Basically, it allows you to ping-pong without heavyweight operations like FBO binding or texture attachment operations. The specification has a section towards the bottom that shows the general algorithm.
Another alternative is EXT_shader_image_load_store. This will require DX11/GL 4.x class hardware. OpenGL 4.2 recently promoted this to core with ARB_shader_image_load_store.

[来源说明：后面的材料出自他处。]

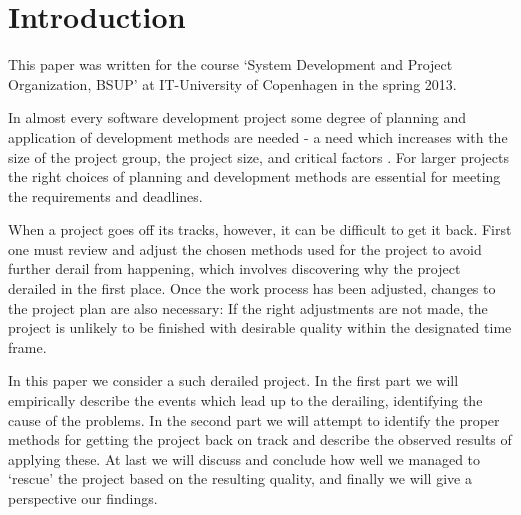 \section{Introduction}
This paper was written for the course `System Development and Project Organization, BSUP' at IT-University of Copenhagen in the spring 2013.

In almost every software development project some degree of planning and application of development methods are needed - a need which increases with the size of the project group, the project size, and critical factors \cite[p. 134]{ac}. For larger projects the right choices of planning and development methods are essential for meeting the requirements and deadlines.

When a project goes off its tracks, however, it can be difficult to get it back. First one must review and adjust the chosen methods used for the project to avoid further derail from happening, which involves discovering why the project derailed in the first place.
Once the work process has been adjusted, changes to the project plan are also necessary: If the right adjustments are not made, the project is unlikely to be finished with desirable quality within the designated time frame.

In this paper we consider a such derailed project.
In the first part we will empirically describe the events which lead up to the derailing, identifying the cause of the problems. In the second part we will attempt to identify the proper methods for getting the project back on track and describe the observed results of applying these. At last we will discuss and conclude how well we managed to `rescue' the project based on the resulting quality, and finally we will give a perspective our findings.
\newpage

Even with this, as Darcy said, you're never going to beat regular blending. It uses special hardware structures that shaders can't access (since they happen after the shaders have run). You should only do programmatic blending if there is some effect that you absolutely cannot accomplish any other way.
它的效率要高得多,因为混合操作直接内置于 GPU 硬件中,因此您可能无法在速度上击败它。话虽如此,请确保您已关闭深度测试、背面剔除、硬件混合和任何其他不需要的操作。我不能说这会产生巨大的影响,但它可能会产生一些影响。
It is a lot more efficient because blending operations are built directly into the GPU hardware, so you probably aren't going to be able to beat it for speed. Having said that,make sure you have depth-testing, back-face culling , hardware blending, and any other unneeded operations turned off. I can't say it will make a huge difference, but it may make some.